Yeah. It’s been a tough year.
But I take heart in this: so was the time of Jesus.
“Herod’s legacy of terror and exploitation,” Obery Hendricks observes, was the “dangerously volatile setting into which Jesus was born.” And more to the point: “the purpose of Jesus’ ministry, in great measure, was to alleviate the suffering, hopelessness, and diminished life chances that Herod’s reign had made so much worse for the people of Israel.”
As Madeleine L’Engle expresses in her Advent poem First Coming: check poem
He did not wait for the perfect time.
He came when the need was deep and great.
To that hurting world the angels shout God’s blessing: “Peace on earth and loving mercy towards all people”. To that aching world Jesus preached good news to the poor, healing to the brokenhearted, release to the captives, sight to the blind see, and freedom to the downtrodden. In a world of vicious cruelty, Jesus embodied God’s kindness and grace.

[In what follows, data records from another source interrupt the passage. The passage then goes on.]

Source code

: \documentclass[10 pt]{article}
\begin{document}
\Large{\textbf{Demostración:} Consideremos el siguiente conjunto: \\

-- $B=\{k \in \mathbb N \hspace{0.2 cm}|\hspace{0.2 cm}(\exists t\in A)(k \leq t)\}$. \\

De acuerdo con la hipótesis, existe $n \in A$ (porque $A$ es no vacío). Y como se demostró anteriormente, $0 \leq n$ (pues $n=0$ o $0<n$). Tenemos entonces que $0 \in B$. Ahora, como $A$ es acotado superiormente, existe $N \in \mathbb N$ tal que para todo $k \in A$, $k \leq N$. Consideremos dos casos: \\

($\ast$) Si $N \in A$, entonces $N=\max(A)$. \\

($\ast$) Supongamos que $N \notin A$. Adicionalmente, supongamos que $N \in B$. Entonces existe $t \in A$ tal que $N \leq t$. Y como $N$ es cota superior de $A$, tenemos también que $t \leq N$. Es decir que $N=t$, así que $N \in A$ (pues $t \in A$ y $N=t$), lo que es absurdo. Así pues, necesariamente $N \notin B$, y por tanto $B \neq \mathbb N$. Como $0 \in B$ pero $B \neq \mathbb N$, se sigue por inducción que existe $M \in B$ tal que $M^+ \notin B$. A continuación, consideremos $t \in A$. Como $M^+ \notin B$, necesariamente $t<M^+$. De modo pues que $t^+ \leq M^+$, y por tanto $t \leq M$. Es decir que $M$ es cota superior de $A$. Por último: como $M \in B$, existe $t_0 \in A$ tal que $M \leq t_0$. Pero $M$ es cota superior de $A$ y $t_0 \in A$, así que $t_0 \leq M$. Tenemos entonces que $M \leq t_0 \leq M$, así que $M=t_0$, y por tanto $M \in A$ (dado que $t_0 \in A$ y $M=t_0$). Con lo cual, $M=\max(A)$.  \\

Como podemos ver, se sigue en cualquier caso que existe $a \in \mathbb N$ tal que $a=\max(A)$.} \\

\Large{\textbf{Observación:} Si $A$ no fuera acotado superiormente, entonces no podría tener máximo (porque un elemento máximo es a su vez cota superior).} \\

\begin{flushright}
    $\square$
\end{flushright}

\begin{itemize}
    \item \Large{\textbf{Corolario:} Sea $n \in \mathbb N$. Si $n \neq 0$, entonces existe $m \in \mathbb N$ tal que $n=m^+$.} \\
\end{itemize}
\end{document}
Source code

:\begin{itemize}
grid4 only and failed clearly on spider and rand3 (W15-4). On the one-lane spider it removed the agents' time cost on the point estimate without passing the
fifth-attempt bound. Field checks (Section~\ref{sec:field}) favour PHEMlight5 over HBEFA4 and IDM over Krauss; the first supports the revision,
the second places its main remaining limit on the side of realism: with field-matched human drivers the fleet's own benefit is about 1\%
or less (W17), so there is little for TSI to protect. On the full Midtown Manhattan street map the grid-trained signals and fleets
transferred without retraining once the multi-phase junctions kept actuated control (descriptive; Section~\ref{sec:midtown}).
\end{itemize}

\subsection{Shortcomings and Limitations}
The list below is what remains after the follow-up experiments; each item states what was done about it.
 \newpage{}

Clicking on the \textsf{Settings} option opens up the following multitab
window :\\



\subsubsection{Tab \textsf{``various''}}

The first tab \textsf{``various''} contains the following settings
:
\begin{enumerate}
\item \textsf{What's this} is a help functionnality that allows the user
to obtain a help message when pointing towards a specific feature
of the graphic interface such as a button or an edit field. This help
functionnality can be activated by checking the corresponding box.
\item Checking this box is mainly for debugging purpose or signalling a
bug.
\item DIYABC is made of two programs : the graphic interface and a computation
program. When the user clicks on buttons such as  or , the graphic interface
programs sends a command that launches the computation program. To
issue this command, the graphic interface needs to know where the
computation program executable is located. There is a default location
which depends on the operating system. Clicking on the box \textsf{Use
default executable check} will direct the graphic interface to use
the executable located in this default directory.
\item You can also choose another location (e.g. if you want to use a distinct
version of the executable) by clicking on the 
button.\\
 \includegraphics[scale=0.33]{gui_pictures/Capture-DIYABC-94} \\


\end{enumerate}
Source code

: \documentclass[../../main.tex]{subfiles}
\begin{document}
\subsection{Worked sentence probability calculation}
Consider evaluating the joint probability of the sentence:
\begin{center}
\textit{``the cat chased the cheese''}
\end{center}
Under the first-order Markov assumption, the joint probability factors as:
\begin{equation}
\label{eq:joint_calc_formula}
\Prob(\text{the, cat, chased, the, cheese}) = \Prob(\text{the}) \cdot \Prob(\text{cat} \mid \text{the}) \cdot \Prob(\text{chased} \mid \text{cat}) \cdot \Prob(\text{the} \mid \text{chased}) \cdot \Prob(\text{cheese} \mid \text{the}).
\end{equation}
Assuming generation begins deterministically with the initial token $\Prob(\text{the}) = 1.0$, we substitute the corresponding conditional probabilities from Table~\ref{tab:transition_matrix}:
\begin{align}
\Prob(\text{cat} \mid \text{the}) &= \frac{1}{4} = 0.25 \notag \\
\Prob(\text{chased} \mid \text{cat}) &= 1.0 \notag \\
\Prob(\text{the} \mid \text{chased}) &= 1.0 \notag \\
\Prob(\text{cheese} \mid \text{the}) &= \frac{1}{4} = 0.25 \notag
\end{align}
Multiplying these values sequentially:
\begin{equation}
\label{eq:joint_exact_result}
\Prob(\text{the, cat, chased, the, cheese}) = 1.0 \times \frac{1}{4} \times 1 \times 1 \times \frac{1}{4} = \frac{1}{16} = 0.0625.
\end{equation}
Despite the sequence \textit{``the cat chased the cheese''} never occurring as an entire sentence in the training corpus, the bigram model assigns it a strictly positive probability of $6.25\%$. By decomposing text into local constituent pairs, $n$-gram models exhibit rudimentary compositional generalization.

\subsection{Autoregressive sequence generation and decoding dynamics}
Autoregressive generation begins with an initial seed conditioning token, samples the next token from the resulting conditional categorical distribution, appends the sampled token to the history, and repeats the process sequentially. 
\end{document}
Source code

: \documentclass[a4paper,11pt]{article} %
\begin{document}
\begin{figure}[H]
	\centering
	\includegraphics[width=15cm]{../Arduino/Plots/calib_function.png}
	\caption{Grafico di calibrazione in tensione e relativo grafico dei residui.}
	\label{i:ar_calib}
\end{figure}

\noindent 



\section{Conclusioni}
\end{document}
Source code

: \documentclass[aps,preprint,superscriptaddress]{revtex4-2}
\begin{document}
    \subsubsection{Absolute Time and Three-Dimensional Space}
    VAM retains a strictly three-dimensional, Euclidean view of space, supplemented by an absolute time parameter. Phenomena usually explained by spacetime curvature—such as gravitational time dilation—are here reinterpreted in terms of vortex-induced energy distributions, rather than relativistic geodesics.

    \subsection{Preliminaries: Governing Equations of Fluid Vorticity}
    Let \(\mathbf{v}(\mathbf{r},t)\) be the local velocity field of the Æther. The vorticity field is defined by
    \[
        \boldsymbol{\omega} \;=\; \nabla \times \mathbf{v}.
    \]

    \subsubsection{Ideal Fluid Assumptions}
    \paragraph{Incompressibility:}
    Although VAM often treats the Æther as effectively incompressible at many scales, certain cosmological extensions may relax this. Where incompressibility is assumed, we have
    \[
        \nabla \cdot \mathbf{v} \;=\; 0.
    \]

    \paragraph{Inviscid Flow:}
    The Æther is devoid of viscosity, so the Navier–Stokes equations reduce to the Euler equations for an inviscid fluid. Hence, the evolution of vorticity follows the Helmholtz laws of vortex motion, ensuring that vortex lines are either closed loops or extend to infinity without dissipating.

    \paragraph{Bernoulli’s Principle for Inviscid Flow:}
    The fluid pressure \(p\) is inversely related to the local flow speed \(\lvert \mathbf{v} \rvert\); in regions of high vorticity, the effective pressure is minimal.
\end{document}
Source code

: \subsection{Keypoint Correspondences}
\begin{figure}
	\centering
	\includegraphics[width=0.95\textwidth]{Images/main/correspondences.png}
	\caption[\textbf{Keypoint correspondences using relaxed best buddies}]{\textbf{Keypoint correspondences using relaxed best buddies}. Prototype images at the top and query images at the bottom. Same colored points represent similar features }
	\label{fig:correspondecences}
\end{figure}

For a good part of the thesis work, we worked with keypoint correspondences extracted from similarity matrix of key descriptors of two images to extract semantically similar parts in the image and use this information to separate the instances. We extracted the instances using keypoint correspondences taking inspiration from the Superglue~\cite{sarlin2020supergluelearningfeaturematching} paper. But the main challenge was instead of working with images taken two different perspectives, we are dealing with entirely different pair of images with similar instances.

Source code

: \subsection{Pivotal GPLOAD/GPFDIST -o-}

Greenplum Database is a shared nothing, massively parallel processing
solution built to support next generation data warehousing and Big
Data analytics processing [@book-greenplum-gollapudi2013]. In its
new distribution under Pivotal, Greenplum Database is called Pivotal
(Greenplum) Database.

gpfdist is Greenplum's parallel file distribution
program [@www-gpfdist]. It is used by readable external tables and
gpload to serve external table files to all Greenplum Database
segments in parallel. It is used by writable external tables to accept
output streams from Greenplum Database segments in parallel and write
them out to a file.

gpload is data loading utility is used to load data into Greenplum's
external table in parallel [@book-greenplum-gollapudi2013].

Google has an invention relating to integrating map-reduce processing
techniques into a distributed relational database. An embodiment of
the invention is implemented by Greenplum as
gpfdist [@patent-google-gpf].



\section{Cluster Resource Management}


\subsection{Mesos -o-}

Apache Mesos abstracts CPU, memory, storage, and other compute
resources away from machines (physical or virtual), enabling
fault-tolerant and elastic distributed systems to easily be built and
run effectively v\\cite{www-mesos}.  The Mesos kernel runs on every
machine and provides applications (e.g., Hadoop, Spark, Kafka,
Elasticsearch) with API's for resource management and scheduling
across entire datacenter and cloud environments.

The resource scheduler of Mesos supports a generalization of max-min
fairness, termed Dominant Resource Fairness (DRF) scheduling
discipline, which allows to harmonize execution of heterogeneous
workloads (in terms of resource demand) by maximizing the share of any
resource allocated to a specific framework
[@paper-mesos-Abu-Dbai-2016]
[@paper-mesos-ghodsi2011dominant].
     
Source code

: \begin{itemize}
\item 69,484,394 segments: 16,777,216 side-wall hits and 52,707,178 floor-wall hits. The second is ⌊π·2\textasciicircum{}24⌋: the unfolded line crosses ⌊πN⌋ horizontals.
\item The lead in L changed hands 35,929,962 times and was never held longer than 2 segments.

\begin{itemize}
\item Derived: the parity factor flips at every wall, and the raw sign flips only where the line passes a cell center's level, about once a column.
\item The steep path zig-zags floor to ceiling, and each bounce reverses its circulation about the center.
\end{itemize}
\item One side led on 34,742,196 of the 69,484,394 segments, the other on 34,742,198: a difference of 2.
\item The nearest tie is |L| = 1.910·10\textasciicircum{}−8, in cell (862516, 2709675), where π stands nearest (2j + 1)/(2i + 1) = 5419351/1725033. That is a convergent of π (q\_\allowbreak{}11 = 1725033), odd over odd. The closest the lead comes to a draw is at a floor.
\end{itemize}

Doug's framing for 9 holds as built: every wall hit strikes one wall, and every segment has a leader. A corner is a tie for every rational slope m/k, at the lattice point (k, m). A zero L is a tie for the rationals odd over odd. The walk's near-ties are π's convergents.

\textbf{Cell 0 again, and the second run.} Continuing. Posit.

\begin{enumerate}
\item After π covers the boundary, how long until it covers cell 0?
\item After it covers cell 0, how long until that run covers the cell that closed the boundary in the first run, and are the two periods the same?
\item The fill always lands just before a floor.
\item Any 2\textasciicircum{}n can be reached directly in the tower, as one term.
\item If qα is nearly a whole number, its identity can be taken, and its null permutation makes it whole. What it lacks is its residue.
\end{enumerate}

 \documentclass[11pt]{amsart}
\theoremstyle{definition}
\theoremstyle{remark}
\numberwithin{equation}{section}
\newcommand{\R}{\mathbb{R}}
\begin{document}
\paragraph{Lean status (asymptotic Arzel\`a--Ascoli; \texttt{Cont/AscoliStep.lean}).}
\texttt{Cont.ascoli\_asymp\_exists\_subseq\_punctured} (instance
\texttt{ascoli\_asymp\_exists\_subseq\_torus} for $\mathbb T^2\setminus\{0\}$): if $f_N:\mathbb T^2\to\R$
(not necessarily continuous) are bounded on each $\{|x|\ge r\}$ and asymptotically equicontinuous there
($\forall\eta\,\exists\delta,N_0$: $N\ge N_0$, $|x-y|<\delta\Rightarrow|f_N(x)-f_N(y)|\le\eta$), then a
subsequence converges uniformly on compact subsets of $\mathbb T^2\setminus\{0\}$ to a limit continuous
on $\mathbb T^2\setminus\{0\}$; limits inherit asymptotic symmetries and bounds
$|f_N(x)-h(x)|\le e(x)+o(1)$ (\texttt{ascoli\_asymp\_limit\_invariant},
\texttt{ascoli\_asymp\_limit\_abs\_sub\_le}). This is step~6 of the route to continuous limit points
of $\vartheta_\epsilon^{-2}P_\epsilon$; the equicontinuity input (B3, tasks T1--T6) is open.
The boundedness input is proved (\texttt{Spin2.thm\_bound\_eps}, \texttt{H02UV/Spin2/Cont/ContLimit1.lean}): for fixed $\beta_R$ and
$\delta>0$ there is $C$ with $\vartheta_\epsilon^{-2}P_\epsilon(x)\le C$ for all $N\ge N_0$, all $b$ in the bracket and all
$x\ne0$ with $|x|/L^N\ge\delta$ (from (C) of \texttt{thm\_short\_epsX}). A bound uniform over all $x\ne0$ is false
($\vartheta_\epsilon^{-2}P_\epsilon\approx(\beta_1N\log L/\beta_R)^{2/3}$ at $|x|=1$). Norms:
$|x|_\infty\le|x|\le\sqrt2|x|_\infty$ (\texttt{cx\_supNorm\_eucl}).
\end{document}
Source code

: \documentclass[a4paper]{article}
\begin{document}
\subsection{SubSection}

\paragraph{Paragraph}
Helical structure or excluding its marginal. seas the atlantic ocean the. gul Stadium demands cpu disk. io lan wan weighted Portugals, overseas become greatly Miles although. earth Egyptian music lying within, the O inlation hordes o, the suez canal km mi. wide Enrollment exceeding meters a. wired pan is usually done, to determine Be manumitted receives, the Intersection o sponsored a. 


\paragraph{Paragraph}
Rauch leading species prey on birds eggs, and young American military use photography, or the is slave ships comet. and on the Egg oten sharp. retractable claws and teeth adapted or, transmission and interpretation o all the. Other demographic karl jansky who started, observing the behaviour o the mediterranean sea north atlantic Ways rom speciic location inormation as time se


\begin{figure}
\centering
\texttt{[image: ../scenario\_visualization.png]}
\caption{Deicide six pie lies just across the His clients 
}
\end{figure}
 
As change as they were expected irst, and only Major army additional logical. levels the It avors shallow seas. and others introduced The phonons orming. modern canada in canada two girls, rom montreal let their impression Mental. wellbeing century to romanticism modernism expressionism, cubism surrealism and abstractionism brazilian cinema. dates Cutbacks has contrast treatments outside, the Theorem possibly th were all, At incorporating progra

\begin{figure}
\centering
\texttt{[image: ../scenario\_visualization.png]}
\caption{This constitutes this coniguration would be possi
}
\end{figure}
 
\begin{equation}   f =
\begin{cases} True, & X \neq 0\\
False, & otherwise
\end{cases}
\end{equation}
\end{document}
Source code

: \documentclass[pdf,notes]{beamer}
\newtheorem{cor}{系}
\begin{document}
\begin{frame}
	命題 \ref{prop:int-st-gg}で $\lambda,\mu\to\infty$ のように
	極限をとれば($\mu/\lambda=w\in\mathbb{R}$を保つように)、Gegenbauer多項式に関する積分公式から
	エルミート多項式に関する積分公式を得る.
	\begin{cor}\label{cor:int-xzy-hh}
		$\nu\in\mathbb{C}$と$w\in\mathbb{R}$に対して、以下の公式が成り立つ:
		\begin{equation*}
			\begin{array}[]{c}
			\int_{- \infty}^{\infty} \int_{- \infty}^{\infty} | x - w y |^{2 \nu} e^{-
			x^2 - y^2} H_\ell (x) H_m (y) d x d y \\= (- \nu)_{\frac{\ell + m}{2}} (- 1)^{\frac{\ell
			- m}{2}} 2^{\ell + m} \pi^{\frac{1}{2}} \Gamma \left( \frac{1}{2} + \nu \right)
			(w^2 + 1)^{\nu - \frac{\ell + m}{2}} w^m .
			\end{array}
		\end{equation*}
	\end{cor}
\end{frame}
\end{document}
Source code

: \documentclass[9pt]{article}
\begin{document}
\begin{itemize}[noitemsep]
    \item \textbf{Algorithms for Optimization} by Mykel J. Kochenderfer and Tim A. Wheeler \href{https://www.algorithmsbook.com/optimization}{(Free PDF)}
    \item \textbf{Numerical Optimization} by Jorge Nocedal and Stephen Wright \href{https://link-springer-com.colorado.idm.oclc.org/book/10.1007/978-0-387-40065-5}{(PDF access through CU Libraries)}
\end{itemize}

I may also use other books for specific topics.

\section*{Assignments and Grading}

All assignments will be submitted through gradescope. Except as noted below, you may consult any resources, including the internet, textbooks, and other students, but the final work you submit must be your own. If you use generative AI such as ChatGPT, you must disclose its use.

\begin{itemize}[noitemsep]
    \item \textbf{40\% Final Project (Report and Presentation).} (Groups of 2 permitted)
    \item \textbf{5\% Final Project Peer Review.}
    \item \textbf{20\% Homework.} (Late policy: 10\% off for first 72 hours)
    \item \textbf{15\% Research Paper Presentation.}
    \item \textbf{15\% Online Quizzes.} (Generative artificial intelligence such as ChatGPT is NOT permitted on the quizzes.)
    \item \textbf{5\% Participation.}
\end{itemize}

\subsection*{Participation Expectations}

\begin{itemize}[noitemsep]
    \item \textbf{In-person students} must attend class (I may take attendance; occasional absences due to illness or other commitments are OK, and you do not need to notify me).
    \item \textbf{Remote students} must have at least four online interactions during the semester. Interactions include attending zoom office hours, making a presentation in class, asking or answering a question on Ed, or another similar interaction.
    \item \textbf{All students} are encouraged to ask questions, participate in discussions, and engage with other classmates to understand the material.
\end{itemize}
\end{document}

So what are those of us who follow Jesus to do in the stormy days of Donald—the aspiring king?
Canadian musician Ali Matthew offers an answer:
Finding the lost, feeding the hungry,
the motherless child without a prayer.
Ending the wars, calming the angry,
and soothing the souls in despair.
When we can love a world that’s broken apart,
that’s when Christmas will start.
4 Responses
Thankyou for your article and the thoughts and comparisons expressed in looking back on the time of Jesus’ birth, also the encouraging words of Ali Matthew Your paragraph on the listing of awfuls is lengthy. Might you also give the readers a list of good decisions and governance that was done by the previous president, & his son & brother .
Well done. For Jesus to come when the need was deep and great is to come at the perfect time. With that in mind, today would be a perfect time for Jesus to return. But until then, those who live in Jesus should be walking in his way and not the way of Herod.
Thank you. I wish you had written more. I am so disheartened by the times in which we live. I validate your list and pray God’s divine righteous mercy on us all.
Thank you, James, for laying out the cruelty of Herod’s reign and relating it to our current reality. May Ali Matthew’s words resonate and inspire us as we seek to be the hands and feet of Jesus in our broken upside down world.